Дарья робела. Ксения пришла ей на помощь, начала расспрашивать о Париже, о ее жизни. Они разговорились. Даша оказалась старше, чем выглядела, — ровесница Белопольской. До войны она училась в Школе изящных искусств, сначала в декоративном отделе, затем перешла в скульптурный класс, занималась лепкой — совсем уж не женским делом. К сожалению, разговору все время мешал хриплый баритон генерала Андриевского, бубнящего рядом: «...но позвольте, князь...», «...тут я не схватил, князь...», «...это не по-нашему, князь...». После долгих скитаний по Константинополю генерал Андриевский (так почему-то Даша все время называла отца) встретил однополчанина, и тот помог им перебраться в Париж. А здесь им сразу повезло. Мама с компаньонкой открыла портновскую мастерскую. Они берут дешевле, чем другие, поэтому и заказчиков больше. Только все это секрет: Андриевский считает мамин труд недостойным жены боевого генерала и запрещает говорить об этом «в обществе». Отец — тяжелый крест, и нести его надо безропотно. Даша давно бы уехала куда глаза глядят, да маму одну оставить не может. Разоткровенничавшись, она замолчала внезапно, а потом, извинившись за несдержанность, объявила, что сразу поверила в доброе сердце Ксении, поэтому и позволила себе...

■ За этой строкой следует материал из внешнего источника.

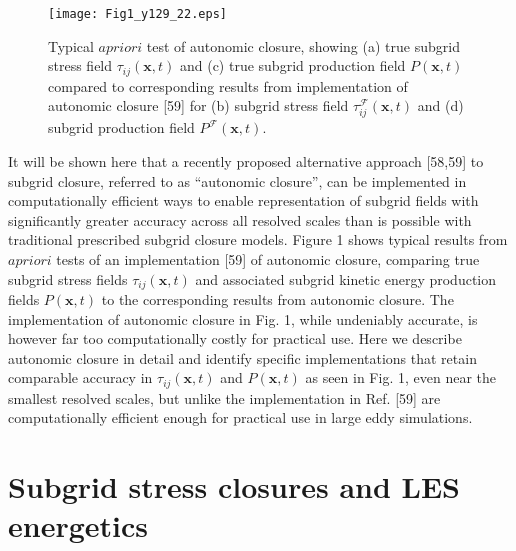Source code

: %
\begin{figure}
	\begin{center}
	\texttt{[image: Fig1\_y129\_22.eps]}
	\caption{Typical   $a priori$   test of autonomic closure, showing (a) true subgrid stress field $\tau_{ij}(\mathbf{x},t)$   and (c) true subgrid production field  $P(\mathbf{x},t)$ compared to corresponding results from implementation of autonomic closure [59] for (b) subgrid stress field  $\tau_{ij}^{\mathcal{F}}(\mathbf{x},t)$  and (d) subgrid production field  $P^{\mathcal{F}}(\mathbf{x},t)$.}
	\label{default}
	\end{center}
\end{figure}
%
%

It will be shown here that a recently proposed alternative approach [58,59] to subgrid closure, referred to as “autonomic closure”, can be implemented in computationally efficient ways to enable representation of subgrid fields with significantly greater accuracy across all resolved scales than is possible with traditional prescribed subgrid closure models. Figure 1 shows typical results from  $a priori$  tests of an implementation [59] of autonomic closure, comparing true subgrid stress fields  $\tau_{ij}(\mathbf{x},t)$  and associated subgrid kinetic energy production fields  $P(\mathbf{x},t)$  to the corresponding results from autonomic closure. The implementation of autonomic closure in Fig. 1, while undeniably accurate, is however far too computationally costly for practical use. Here we describe autonomic closure in detail and identify specific implementations that retain comparable accuracy in  $\tau_{ij}(\mathbf{x},t)$  and  $P(\mathbf{x},t)$  as seen in Fig. 1, even near the smallest resolved scales, but unlike the implementation in Ref. [59] are computationally efficient enough for practical use in large eddy simulations. 

\section{Subgrid stress closures and LES energetics}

Тут в зале началось движение, и все потянулись к входным дверям. Ярко вспыхнули еще две или три люстры. В зал вошли — точно их вдвинули — старики во фраках и декольтированные старухи. Вокруг них вилось несколько офицеров в форме, которые то ли сопровождали, то ли охраняли этих сановных особ. Ксения захотела спросить отца, кто они, обернулась — его и след простыл. Даша, встретив недоуменный взгляд Ксенин, безразлично пожала плечами. Во всю мочь ударил духовой оркестр. Толпа расступилась, образовав коридор, по которому официанты легко пронесли, подняв над головами, четыре больших обеденных стола с высокими ножками, а следом, ловко накидывая на столы бордовые бархатные скатерти, еще два. Спектакль продолжался по разработанному плану. Девушки — одна красивей другой! — появились с цветочными гирляндами. Они окружили столы, расположились вокруг в эффектных позах, замерли — как кордебалет в «Лебедином озере». Дюжие молодцы в поддевках и сапогах, с одинаково стриженными затылками — по виду типичные «охотнорядцы», — стали вносить и ставить на столы самые разные предметы — призы лотереи. Чего тут только не было! Куклы, балалайки, гармошки и гитары, образки и иконы, кожаный чемодан, искусственная елочка, сабля, кортики и палаш, вышивки, платки, голубой абажур, хрупкий хрусталь и старинная разрозненная чайная посуда, непонятно как и уцелевшая после стольких эвакуаций, детали военного обмундирования, дешевая косметика и еще нечто такое, что невозможно было сообразить, как назвать. В качестве главного приза, в центре всего этого ломбарда, возвышался полуведерный, тускло поблескивающий самовар с табличкой «серебряный» — не иначе собственность какого-нибудь полкового собрания.